─── EXTRACTED ENTRIES ───

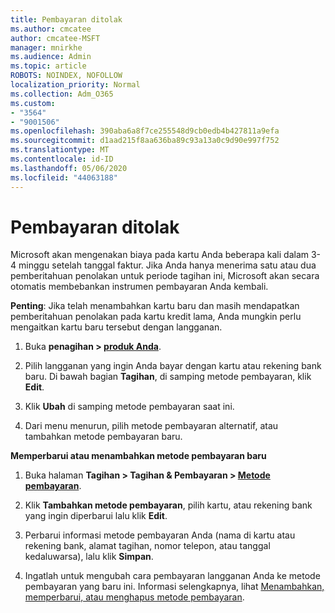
 ```yaml
---
title: Pembayaran ditolak
ms.author: cmcatee
author: cmcatee-MSFT
manager: mnirkhe
ms.audience: Admin
ms.topic: article
ROBOTS: NOINDEX, NOFOLLOW
localization_priority: Normal
ms.collection: Adm_O365
ms.custom:
- "3564"
- "9001506"
ms.openlocfilehash: 390aba6a8f7ce255548d9cb0edb4b427811a9efa
ms.sourcegitcommit: d1aad215f8aa636ba89c93a13a0c9d90e997f752
ms.translationtype: MT
ms.contentlocale: id-ID
ms.lasthandoff: 05/06/2020
ms.locfileid: "44063188"
---
```

# <a name="payment-declined"></a>Pembayaran ditolak

Microsoft akan mengenakan biaya pada kartu Anda beberapa kali dalam 3-4 minggu setelah tanggal faktur.  Jika Anda hanya menerima satu atau dua pemberitahuan penolakan untuk periode tagihan ini, Microsoft akan secara otomatis membebankan instrumen pembayaran Anda kembali.  

**Penting**: Jika telah menambahkan kartu baru dan masih mendapatkan pemberitahuan penolakan pada kartu kredit lama, Anda mungkin perlu mengaitkan kartu baru tersebut dengan langganan.

1. Buka **penagihan > [produk Anda](https://go.microsoft.com/fwlink/p/?linkid=842054)**.

2. Pilih langganan yang ingin Anda bayar dengan kartu atau rekening bank baru. Di bawah bagian **Tagihan**, di samping metode pembayaran, klik **Edit**.

3. Klik **Ubah** di samping metode pembayaran saat ini.

4. Dari menu menurun, pilih metode pembayaran alternatif, atau tambahkan metode pembayaran baru.

**Memperbarui atau menambahkan metode pembayaran baru**

1. Buka halaman **Tagihan > Tagihan & Pembayaran > [Metode pembayaran](https://go.microsoft.com/fwlink/p/?linkid=2018806)**.

2. Klik **Tambahkan metode pembayaran**, pilih kartu, atau rekening bank yang ingin diperbarui lalu klik **Edit**.

3. Perbarui informasi metode pembayaran Anda (nama di kartu atau rekening bank, alamat tagihan, nomor telepon, atau tanggal kedaluwarsa), lalu klik **Simpan**.

4. Ingatlah untuk mengubah cara pembayaran langganan Anda ke metode pembayaran yang baru ini. Informasi selengkapnya, lihat [Menambahkan, memperbarui, atau menghapus metode pembayaran](https://go.microsoft.com/fwlink/?linkid=2118133).

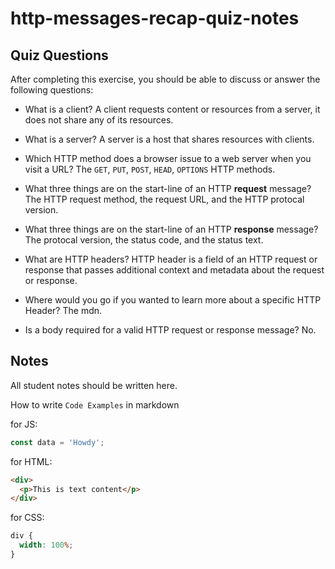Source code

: # http-messages-recap-quiz-notes

## Quiz Questions

After completing this exercise, you should be able to discuss or answer the following questions:

- What is a client?
  A client requests content or resources from a server, it does not share any of its resources.

- What is a server?
  A server is a host that shares resources with clients.

- Which HTTP method does a browser issue to a web server when you visit a URL?
  The `GET`, `PUT`, `POST`, `HEAD`, `OPTIONS` HTTP methods.

- What three things are on the start-line of an HTTP **request** message?
  The HTTP request method, the request URL, and the HTTP protocal version.

- What three things are on the start-line of an HTTP **response** message?
  The protocal version, the status code, and the status text.

- What are HTTP headers?
  HTTP header is a field of an HTTP request or response that passes additional context and metadata about the request or response.

- Where would you go if you wanted to learn more about a specific HTTP Header?
  The mdn.

- Is a body required for a valid HTTP request or response message?
  No.

## Notes

All student notes should be written here.

How to write `Code Examples` in markdown

for JS:

```javascript
const data = 'Howdy';
```

for HTML:

```html
<div>
  <p>This is text content</p>
</div>
```

for CSS:

```css
div {
  width: 100%;
}
```
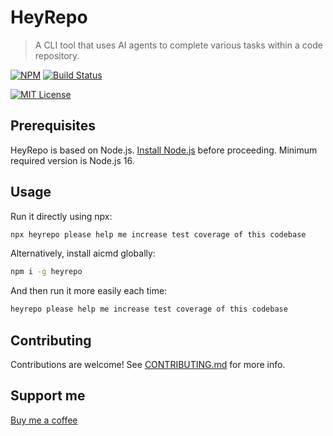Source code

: # HeyRepo

> A CLI tool that uses AI agents to complete various tasks within a code
> repository.

[![NPM](https://img.shields.io/npm/v/@heyrepo/cli.svg)](https://www.npmjs.com/package/@heyrepo/cli)
[![Build Status](https://github.com/atinylittleshell/HeyRepo/actions/workflows/publish.yml/badge.svg)](https://github.com/atinylittleshell/HeyRepo/actions/workflows/publish.yml)

<!-- [![codecov](https://codecov.io/gh/atinylittleshell/HeyRepo/graph/badge.svg?token=PLACEHOLDER)](https://codecov.io/gh/atinylittleshell/HeyRepo) -->

[![MIT License](https://img.shields.io/badge/license-MIT-blue)](https://github.com/atinylittleshell/HeyRepo/blob/main/license)

<!-- long description -->

<!-- ![screenshot](./doc/screenshot.png) -->

## Prerequisites

HeyRepo is based on Node.js. [Install Node.js](https://nodejs.org/en) before
proceeding. Minimum required version is Node.js 16.

## Usage

<!-- usage examples -->

Run it directly using npx:

```bash
npx heyrepo please help me increase test coverage of this codebase
```

Alternatively, install aicmd globally:

```bash
npm i -g heyrepo
```

And then run it more easily each time:

```bash
heyrepo please help me increase test coverage of this codebase
```

## Contributing

Contributions are welcome! See [CONTRIBUTING.md](./CONTRIBUTING.md) for more
info.

## Support me

[Buy me a coffee](https://www.buymeacoffee.com/onelittleshell)
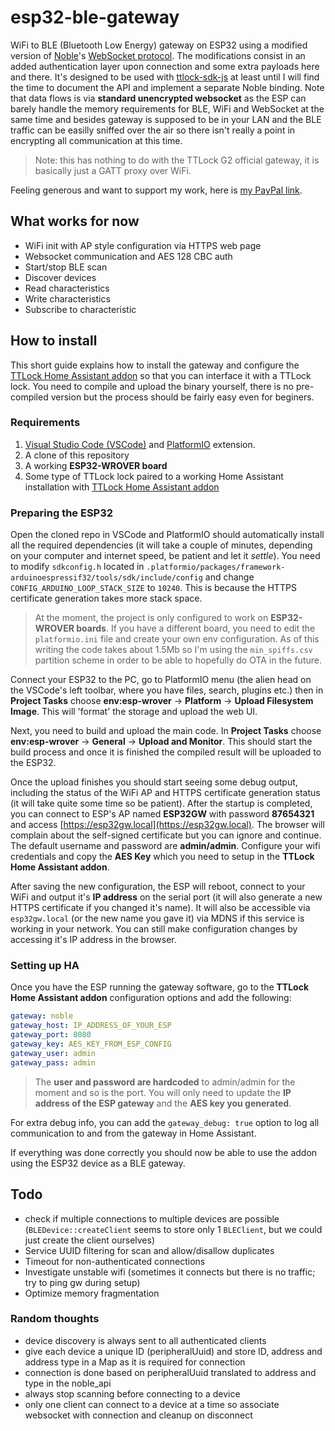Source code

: # esp32-ble-gateway
WiFi to BLE (Bluetooth Low Energy) gateway on ESP32 using a modified version of [Noble](https://github.com/abandonware/noble)'s [WebSocket protocol](https://github.com/abandonware/noble/blob/master/ws-slave.js). The modifications consist in an added authentication layer upon connection and some extra payloads here and there. It's designed to be used with [ttlock-sdk-js](https://github.com/kind3r/ttlock-sdk-js) at least until I will find the time to document the API and implement a separate Noble binding. Note that data flows is via **standard unencrypted websocket** as the ESP can barely handle the memory requirements for BLE, WiFi and WebSocket at the same time and besides gateway is supposed to be in your LAN and the BLE traffic can be easilly sniffed over the air so there isn't really a point in encrypting all communication at this time.   

> Note: this has nothing to do with the TTLock G2 official gateway, it is basically just a GATT proxy over WiFi.

Feeling generous and want to support my work, here is [my PayPal link](https://paypal.me/kind3r).  


## What works for now
- WiFi init with AP style configuration via HTTPS web page
- Websocket communication and AES 128 CBC auth
- Start/stop BLE scan
- Discover devices
- Read characteristics
- Write characteristics
- Subscribe to characteristic

## How to install

This short guide explains how to install the gateway and configure the [TTLock Home Assistant addon](https://github.com/kind3r/hass-addons) so that you can interface it with a TTLock lock. You need to compile and upload the binary yourself, there is no pre-compiled version but the process should be fairly easy even for beginers.  

### Requirements

1. [Visual Studio Code (VSCode)](https://code.visualstudio.com/) and [PlatformIO](https://platformio.org/) extension.  
2. A clone of this repository  
3. A working **ESP32-WROVER board**  
4. Some type of TTLock lock paired to a working Home Assistant installation with [TTLock Home Assistant addon](https://github.com/kind3r/hass-addons)

### Preparing the ESP32

Open the cloned repo in VSCode and PlatformIO should automatically install all the required dependencies (it will take a couple of minutes, depending on your computer and internet speed, be patient and let it *settle*). You need to modify `sdkconfig.h` located in `.platformio/packages/framework-arduinoespressif32/tools/sdk/include/config` and change `CONFIG_ARDUINO_LOOP_STACK_SIZE` to `10240`. This is because the HTTPS certificate generation takes more stack space.

> At the moment, the project is only configured to work on **ESP32-WROVER boards**. If you have a different board, you need to edit the `platformio.ini` file and create your own env configuration. As of this writing the code takes about 1.5Mb so I'm using the `min_spiffs.csv` partition scheme in order to be able to hopefully do OTA in the future.

Connect your ESP32 to the PC, go to PlatformIO menu (the alien head on the VSCode's left toolbar, where you have files, search, plugins etc.) then in **Project Tasks** choose **env:esp-wrover** -> **Platform** -> **Upload Filesystem Image**. This will 'format' the storage and upload the web UI.  

Next, you need to build and upload the main code. In **Project Tasks** choose **env:esp-wrover** -> **General** -> **Upload and Monitor**. This should start the build process and once it is finished the compiled result will be uploaded to the ESP32.

Once the upload finishes you should start seeing some debug output, including the status of the WiFi AP and HTTPS certificate generation status (it will take quite some time so be patient). After the startup is completed, you can connect to ESP's AP named **ESP32GW** with password **87654321** and access [https://esp32gw.local](https://esp32gw.local). The browser will complain about the self-signed certificate but you can ignore and continue. The default username and password are **admin/admin**. Configure your wifi credentials and copy the **AES Key** which you need to setup in the **TTLock Home Assistant addon**.  

After saving the new configuration, the ESP will reboot, connect to your WiFi and output it's **IP address** on the serial port (it will also generate a new HTTPS certificate if you changed it's name). It will also be accessible via `esp32gw.local` (or the new name you gave it) via MDNS if this service is working in your network. You can still make configuration changes by accessing it's IP address in the browser.

### Setting up HA

Once you have the ESP running the gateway software, go to the **TTLock Home Assistant addon** configuration options and add the following:

```yaml
gateway: noble
gateway_host: IP_ADDRESS_OF_YOUR_ESP
gateway_port: 8080
gateway_key: AES_KEY_FROM_ESP_CONFIG
gateway_user: admin
gateway_pass: admin
```

> The **user and password are hardcoded** to admin/admin for the moment and so is the port. You will only need to update the **IP address of the ESP gateway** and the **AES key you generated**.  

For extra debug info, you can add the `gateway_debug: true` option to log all communication to and from the gateway in Home Assistant.  

If everything was done correctly you should now be able to use the addon using the ESP32 device as a BLE gateway.  

## Todo

- check if multiple connections to multiple devices are possible (`BLEDevice::createClient` seems to store only 1 `BLEClient`, but we could just create the client ourselves)
- Service UUID filtering for scan and allow/disallow duplicates
- Timeout for non-authenticated connections
- Investigate unstable wifi (sometimes it connects but there is no traffic; try to ping gw during setup)
- Optimize memory fragmentation

### Random thoughts

- device discovery is always sent to all authenticated clients
- give each device a unique ID (peripheralUuid) and store ID, address and address type in a Map as it is required for connection
- connection is done based on peripheralUuid translated to address and type in the noble_api
- always stop scanning before connecting to a device
- only one client can connect to a device at a time so associate websocket with connection and cleanup on disconnect
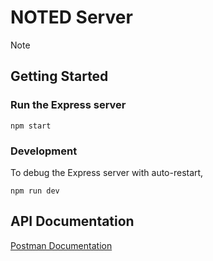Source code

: # NOTED Server

Note

## Getting Started

### Run the Express server
```
npm start
```

### Development

To debug the Express server with auto-restart,
```
npm run dev
```

## API Documentation

[Postman Documentation](https://documenter.getpostman.com/view/17098275/Uyr8nxuR#53467c85-4451-4e63-a40c-f76a3d384ae7)
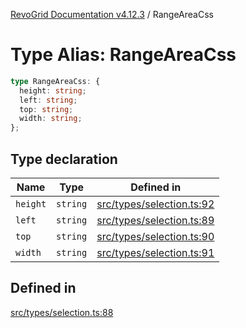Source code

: [RevoGrid Documentation v4.12.3](README.md) / RangeAreaCss

# Type Alias: RangeAreaCss

```ts
type RangeAreaCss: {
  height: string;
  left: string;
  top: string;
  width: string;
};
```

## Type declaration

| Name | Type | Defined in |
| ------ | ------ | ------ |
| `height` | `string` | [src/types/selection.ts:92](https://github.com/revolist/revogrid/blob/d8faaf908685ef9767dc3ea8ccad1628e41fbf76/src/types/selection.ts#L92) |
| `left` | `string` | [src/types/selection.ts:89](https://github.com/revolist/revogrid/blob/d8faaf908685ef9767dc3ea8ccad1628e41fbf76/src/types/selection.ts#L89) |
| `top` | `string` | [src/types/selection.ts:90](https://github.com/revolist/revogrid/blob/d8faaf908685ef9767dc3ea8ccad1628e41fbf76/src/types/selection.ts#L90) |
| `width` | `string` | [src/types/selection.ts:91](https://github.com/revolist/revogrid/blob/d8faaf908685ef9767dc3ea8ccad1628e41fbf76/src/types/selection.ts#L91) |

## Defined in

[src/types/selection.ts:88](https://github.com/revolist/revogrid/blob/d8faaf908685ef9767dc3ea8ccad1628e41fbf76/src/types/selection.ts#L88)
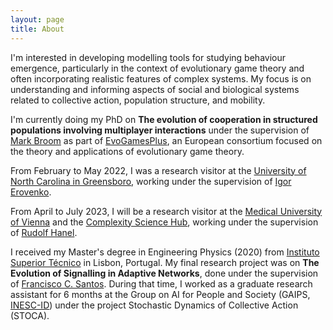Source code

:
 ```yaml
---
layout: page
title: About
---
```


I'm interested in developing modelling tools for studying behaviour emergence, particularly in the context of evolutionary game theory and often incorporating realistic features of complex systems. My focus is on understanding and informing aspects of social and biological systems related to collective action, population structure, and mobility. 

I'm currently doing my PhD on **The evolution of cooperation in structured populations involving multiplayer interactions** under the supervision of [Mark Broom](http://www.staff.city.ac.uk/mark.broom/index.html) as part of [EvoGamesPlus](https://evogamesplus.eu), an European consortium focused on the theory and applications of evolutionary game theory.
  
From February to May 2022, I was a research visitor at the [University of North Carolina in Greensboro](https://www.uncg.edu), working under the supervision of [Igor Erovenko](https://sites.google.com/uncg.edu/igor/). 

  
From April to July 2023, I will be a research visitor at the [Medical University of Vienna](https://www.meduniwien.ac.at/web/en/) and the [Complexity Science Hub](https://www.csh.ac.at), working under the supervision of [Rudolf Hanel](https://www.csh.ac.at/researcher/rudolf-hanel/).


I received my Master's degree in Engineering Physics (2020) from [Instituto Superior Técnico](https://tecnico.ulisboa.pt/en/) in Lisbon, Portugal. My final research project was on **The Evolution of Signalling in Adaptive Networks**, done under the supervision of [Francisco C. Santos](http://web.ist.utl.pt/franciscocsantos/index.html). During that time, I worked as a graduate research assistant for 6 months at the Group on AI for People and Society (GAIPS, [INESC-ID](https://www.inesc-id.pt)) under the project Stochastic Dynamics of Collective Action (STOCA).
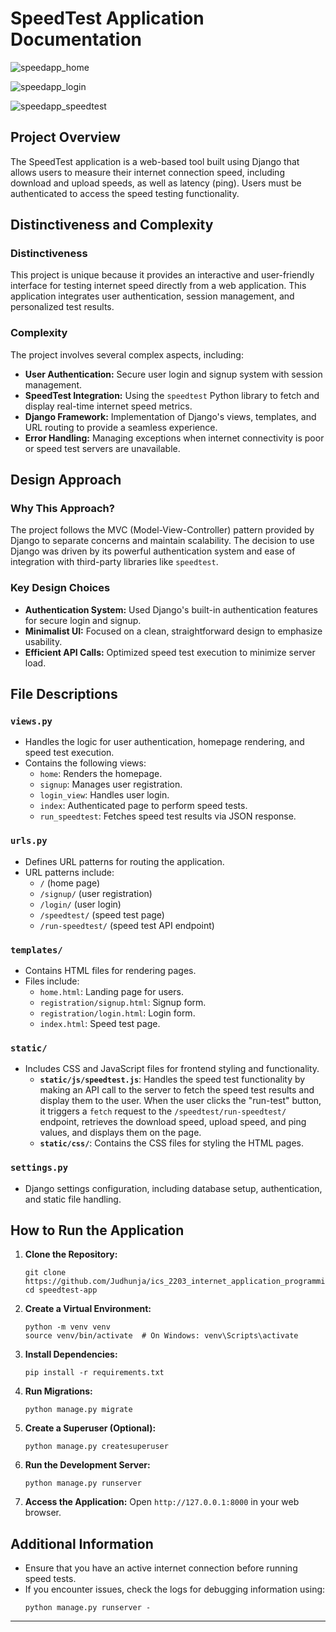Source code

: # SpeedTest Application Documentation

![speedapp_home](https://github.com/Judhunja/ics_2203_internet_application_programming/blob/master/end_year_project/speed_test_app/images/speed_app_1.png?raw=true)

![speedapp_login](https://github.com/Judhunja/ics_2203_internet_application_programming/blob/master/end_year_project/speed_test_app/images/speed_app_2.png?raw=true)

![speedapp_speedtest](https://github.com/Judhunja/ics_2203_internet_application_programming/blob/master/end_year_project/speed_test_app/images/speed_app_3.png?raw=true)

## Project Overview
The SpeedTest application is a web-based tool built using Django that allows users to measure their internet connection speed, including download and upload speeds, as well as latency (ping). Users must be authenticated to access the speed testing functionality.

## Distinctiveness and Complexity

### Distinctiveness
This project is unique because it provides an interactive and user-friendly interface for testing internet speed directly from a web application. This application integrates user authentication, session management, and personalized test results.

### Complexity
The project involves several complex aspects, including:
- **User Authentication:** Secure user login and signup system with session management.
- **SpeedTest Integration:** Using the `speedtest` Python library to fetch and display real-time internet speed metrics.
- **Django Framework:** Implementation of Django's views, templates, and URL routing to provide a seamless experience.
- **Error Handling:** Managing exceptions when internet connectivity is poor or speed test servers are unavailable.

## Design Approach

### Why This Approach?
The project follows the MVC (Model-View-Controller) pattern provided by Django to separate concerns and maintain scalability. The decision to use Django was driven by its powerful authentication system and ease of integration with third-party libraries like `speedtest`.

### Key Design Choices
- **Authentication System:** Used Django's built-in authentication features for secure login and signup.
- **Minimalist UI:** Focused on a clean, straightforward design to emphasize usability.
- **Efficient API Calls:** Optimized speed test execution to minimize server load.

## File Descriptions

### `views.py`
- Handles the logic for user authentication, homepage rendering, and speed test execution.
- Contains the following views:
  - `home`: Renders the homepage.
  - `signup`: Manages user registration.
  - `login_view`: Handles user login.
  - `index`: Authenticated page to perform speed tests.
  - `run_speedtest`: Fetches speed test results via JSON response.

### `urls.py`
- Defines URL patterns for routing the application.
- URL patterns include:
  - `/` (home page)
  - `/signup/` (user registration)
  - `/login/` (user login)
  - `/speedtest/` (speed test page)
  - `/run-speedtest/` (speed test API endpoint)

### `templates/`
- Contains HTML files for rendering pages.
- Files include:
  - `home.html`: Landing page for users.
  - `registration/signup.html`: Signup form.
  - `registration/login.html`: Login form.
  - `index.html`: Speed test page.

### `static/`
- Includes CSS and JavaScript files for frontend styling and functionality.
  - **`static/js/speedtest.js`**: Handles the speed test functionality by making an API call to the server to fetch the speed test results and display them to the user. When the user clicks the "run-test" button, it triggers a `fetch` request to the `/speedtest/run-speedtest/` endpoint, retrieves the download speed, upload speed, and ping values, and displays them on the page.
  - **`static/css/`**: Contains the CSS files for styling the HTML pages.

### `settings.py`
- Django settings configuration, including database setup, authentication, and static file handling.

## How to Run the Application

1. **Clone the Repository:**
   ```
   git clone https://github.com/Judhunja/ics_2203_internet_application_programming
   cd speedtest-app
   ```

2. **Create a Virtual Environment:**
   ```
   python -m venv venv
   source venv/bin/activate  # On Windows: venv\Scripts\activate
   ```

3. **Install Dependencies:**
   ```
   pip install -r requirements.txt
   ```

4. **Run Migrations:**
   ```
   python manage.py migrate
   ```

5. **Create a Superuser (Optional):**
   ```
   python manage.py createsuperuser
   ```

6. **Run the Development Server:**
   ```
   python manage.py runserver
   ```

7. **Access the Application:**
   Open `http://127.0.0.1:8000` in your web browser.

## Additional Information
- Ensure that you have an active internet connection before running speed tests.
- If you encounter issues, check the logs for debugging information using:
  ```
  python manage.py runserver -
  ```

---
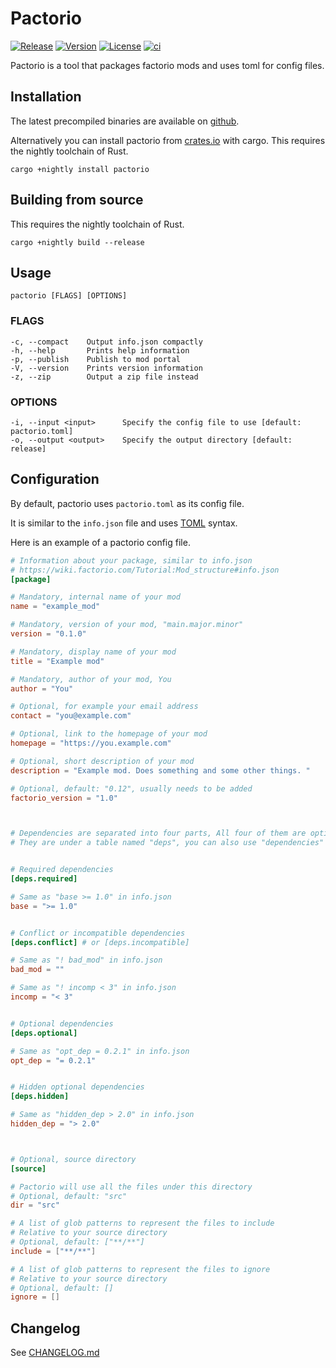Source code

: # Pactorio

[![Release](https://img.shields.io/github/v/release/figsoda/pactorio?logo=github&style=flat-square)](https://github.com/figsoda/pactorio/releases)
[![Version](https://img.shields.io/crates/v/pactorio?logo=rust&style=flat-square)][Crate]
[![License](https://img.shields.io/badge/license-MPL--2.0-blue?style=flat-square)](https://www.mozilla.org/en-US/MPL/2.0)
[![ci](https://img.shields.io/github/workflow/status/figsoda/pactorio/ci?label=ci&logo=github-actions&style=flat-square)](https://github.com/figsoda/pactorio/actions?query=workflow:ci)

Pactorio is a tool that packages factorio mods and uses toml for config files. 

## Installation

The latest precompiled binaries are available on [github](https://github.com/figsoda/pactorio/releases/latest). 

Alternatively you can install pactorio from [crates.io][Crate] with cargo. This requires the nightly toolchain of Rust.

```
cargo +nightly install pactorio
```

## Building from source

This requires the nightly toolchain of Rust.

```
cargo +nightly build --release
```

## Usage
    pactorio [FLAGS] [OPTIONS]

### FLAGS
    -c, --compact    Output info.json compactly
    -h, --help       Prints help information
    -p, --publish    Publish to mod portal
    -V, --version    Prints version information
    -z, --zip        Output a zip file instead

### OPTIONS
    -i, --input <input>      Specify the config file to use [default: pactorio.toml]
    -o, --output <output>    Specify the output directory [default: release]

## Configuration
By default, pactorio uses `pactorio.toml` as its config file. 

It is similar to the `info.json` file and uses [TOML](https://toml.io) syntax. 

Here is an example of a pactorio config file. 

```toml
# Information about your package, similar to info.json
# https://wiki.factorio.com/Tutorial:Mod_structure#info.json
[package]

# Mandatory, internal name of your mod
name = "example_mod"

# Mandatory, version of your mod, "main.major.minor"
version = "0.1.0"

# Mandatory, display name of your mod
title = "Example mod"

# Mandatory, author of your mod, You
author = "You"

# Optional, for example your email address
contact = "you@example.com"

# Optional, link to the homepage of your mod
homepage = "https://you.example.com"

# Optional, short description of your mod
description = "Example mod. Does something and some other things. "

# Optional, default: "0.12", usually needs to be added
factorio_version = "1.0"



# Dependencies are separated into four parts, All four of them are optional
# They are under a table named "deps", you can also use "dependencies"


# Required dependencies
[deps.required]

# Same as "base >= 1.0" in info.json
base = ">= 1.0"


# Conflict or incompatible dependencies
[deps.conflict] # or [deps.incompatible]

# Same as "! bad_mod" in info.json
bad_mod = ""

# Same as "! incomp < 3" in info.json
incomp = "< 3"


# Optional dependencies
[deps.optional]

# Same as "opt_dep = 0.2.1" in info.json
opt_dep = "= 0.2.1"


# Hidden optional dependencies
[deps.hidden]

# Same as "hidden_dep > 2.0" in info.json
hidden_dep = "> 2.0"



# Optional, source directory
[source]

# Pactorio will use all the files under this directory
# Optional, default: "src"
dir = "src"

# A list of glob patterns to represent the files to include
# Relative to your source directory
# Optional, default: ["**/**"]
include = ["**/**"]

# A list of glob patterns to represent the files to ignore
# Relative to your source directory
# Optional, default: []
ignore = []
```

## Changelog
See [CHANGELOG.md](https://github.com/figsoda/pactorio/blob/master/CHANGELOG.md)

[Crate]: https://crates.io/crates/pactorio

───

## WHAT THIS TASK INVOLVES
Write down every line of the data above that includes the string "theory".

## RESPONSE FOR THIS EXERCISE
I'm interested in developing modelling tools for studying behaviour emergence, particularly in the context of evolutionary game theory and often incorporating realistic features of complex systems. My focus is on understanding and informing aspects of social and biological systems related to collective action, population structure, and mobility. 
I'm currently doing my PhD on **The evolution of cooperation in structured populations involving multiplayer interactions** under the supervision of [Mark Broom](http://www.staff.city.ac.uk/mark.broom/index.html) as part of [EvoGamesPlus](https://evogamesplus.eu), an European consortium focused on the theory and applications of evolutionary game theory.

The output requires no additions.